Westdeutsche Allgemeine Zeitung
WAZ: Zustimmung zu linken Positionen Am Volk vorbei regiert - Leitartikel von Angela Gareis
Essen (ots)
Bald drohen Streiks auch im öffentlichen Dienst, und Oskar Lafontaine träumt vermutlich etwas energischer von seinem Projekt "Generalstreik". Immerhin kann er einen frohen Blick in die Ergebnisse der Umfrage versenken, die Emnid im Auftrag der "Zeit" durchgeführt hat. 72 Prozent der Befragten finden, dass die Regierung nicht genug für soziale Gerechtigkeit tue. 68 Prozent der FDP-Wähler befürworten den Mindestlohn. 80 Prozent der Unionswähler lehnen die Rente mit 67 ab. Emnid ermittelte parteiübergreifende Mehrheiten für einen stärkeren Staat und die Korrektur von Reformen sowie gegen weitere Privatisierungen und den Einsatz in Afghanistan.

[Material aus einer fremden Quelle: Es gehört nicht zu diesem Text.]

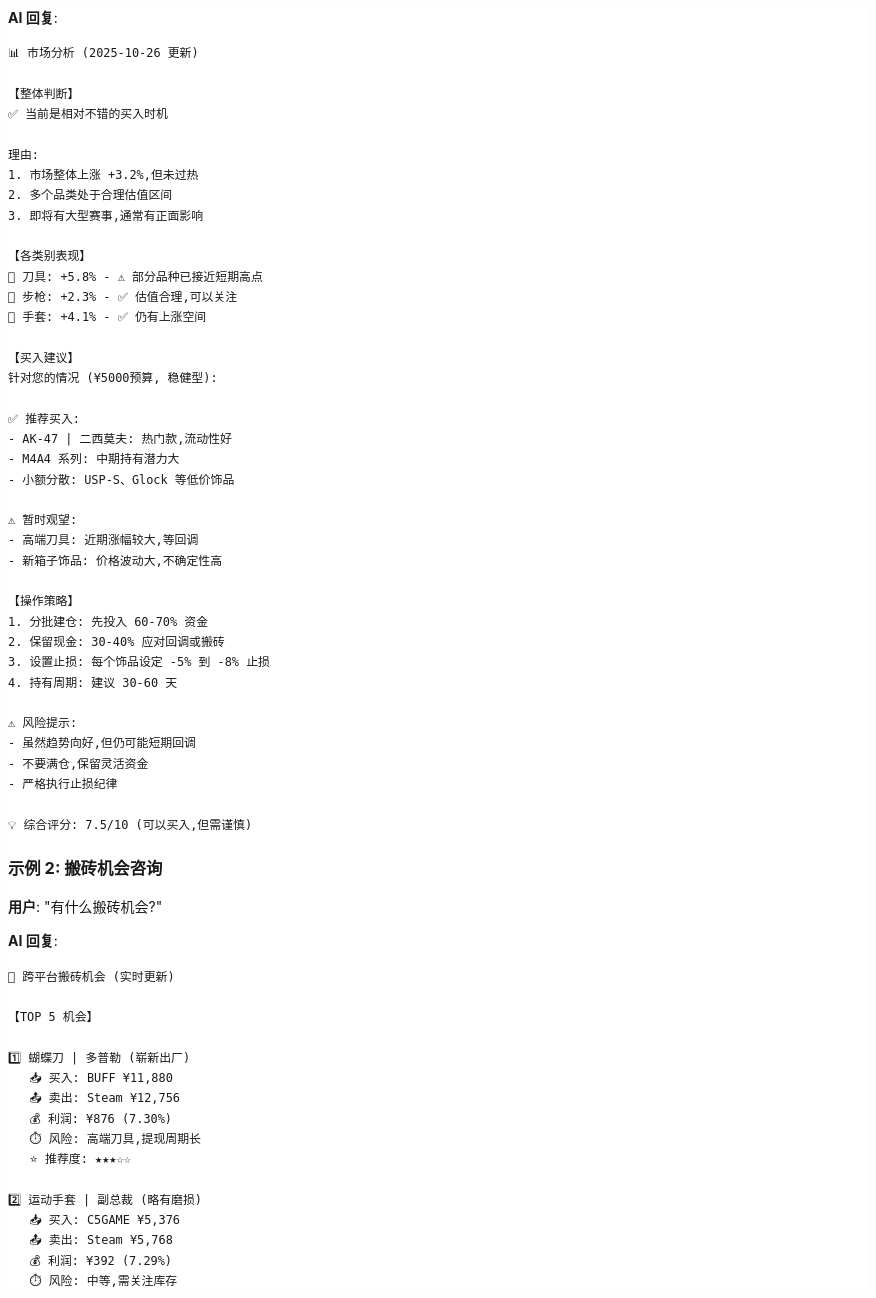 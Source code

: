 **AI 回复**:
```
📊 市场分析 (2025-10-26 更新)

【整体判断】
✅ 当前是相对不错的买入时机

理由:
1. 市场整体上涨 +3.2%,但未过热
2. 多个品类处于合理估值区间
3. 即将有大型赛事,通常有正面影响

【各类别表现】
🔪 刀具: +5.8% - ⚠️ 部分品种已接近短期高点
🔫 步枪: +2.3% - ✅ 估值合理,可以关注
🧤 手套: +4.1% - ✅ 仍有上涨空间

【买入建议】
针对您的情况 (¥5000预算, 稳健型):

✅ 推荐买入:
- AK-47 | 二西莫夫: 热门款,流动性好
- M4A4 系列: 中期持有潜力大
- 小额分散: USP-S、Glock 等低价饰品

⚠️ 暂时观望:
- 高端刀具: 近期涨幅较大,等回调
- 新箱子饰品: 价格波动大,不确定性高

【操作策略】
1. 分批建仓: 先投入 60-70% 资金
2. 保留现金: 30-40% 应对回调或搬砖
3. 设置止损: 每个饰品设定 -5% 到 -8% 止损
4. 持有周期: 建议 30-60 天

⚠️ 风险提示:
- 虽然趋势向好,但仍可能短期回调
- 不要满仓,保留灵活资金
- 严格执行止损纪律

💡 综合评分: 7.5/10 (可以买入,但需谨慎)
```

### 示例 2: 搬砖机会咨询

**用户**: "有什么搬砖机会?"

**AI 回复**:
```
🔄 跨平台搬砖机会 (实时更新)

【TOP 5 机会】

1️⃣ 蝴蝶刀 | 多普勒 (崭新出厂)
   📥 买入: BUFF ¥11,880
   📤 卖出: Steam ¥12,756
   💰 利润: ¥876 (7.30%)
   ⏱️ 风险: 高端刀具,提现周期长
   ⭐ 推荐度: ★★★☆☆

2️⃣ 运动手套 | 副总裁 (略有磨损)
   📥 买入: C5GAME ¥5,376
   📤 卖出: Steam ¥5,768
   💰 利润: ¥392 (7.29%)
   ⏱️ 风险: 中等,需关注库存
```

Das sind ungeahnt hohe Zustimmungswerte für Positionen der Linken. Zwar wird die Linke diese Werte genauso wenig in Wahlergebnisse umwandeln können, wie sie das Recht auf Generalstreik durchzusetzen vermag. Aber für die anderen Parteien stellen sich höchst unbequeme Fragen. Können sie überhaupt noch die Anliegen ihrer Anhänger vertreten? Kennen Unionspolitiker, die das konservative Profil ihrer Partei schärfen wollen, ihre Möglichkeiten, wenn nur 11 Prozent der Bürger sich rechts verorten, 52 Prozent in der Mitte und 34 Prozent links davon? Nutzen Sozialdemokraten ihre Möglichkeiten, wenn sie in Umfragen unter 30 Prozent dümpeln?
Umfragen sind stets Momentaufnahmen, und aktuell entspringt die Sehnsucht nach staatlicher Geborgenheit zu einem großen Teil der Erkenntnis, dass vom wirtschaftlichen Aufschwung bei weitem nicht alle profitieren, was stärker die Risiken als die Chancen der Globalisierung vor Augen führt. Aber die Kluft zwischen den Meinungen der Wähler und dem Regierungshandeln "ihrer" Volksparteien spricht auch für eine vollkommen gestörte Kommunikation, die zum Teil aus dem letzten Wahlkampf resultiert. Die Union kämpfte mit neoliberalen Thesen und verblüffte die Republik mit staatlicher Kinderbetreuung. Die SPD gab sich betont sozial und überraschte mit der Unternehmenssteuerreform.
Solche unerklärten Kursschwankungen erschweren die Orientierung und Bindung an eine Partei. Das spiegelt sich nicht allein in den Austritten von Mitgliedern beider Volksparteien, sondern auch in dem Umstand, dass gerade die Politiker Sympathien genießen, die nicht als klassische Parteiprofis wahrgenommen werden: Angela Merkel, Frank-Walter Steinmeier und Ursula von der Leyen. Und der Linkspopulist Lafontaine, der gegen alle etablierten Parteien aufbegehrt, könnte von der Generalverdrossenheit profitieren.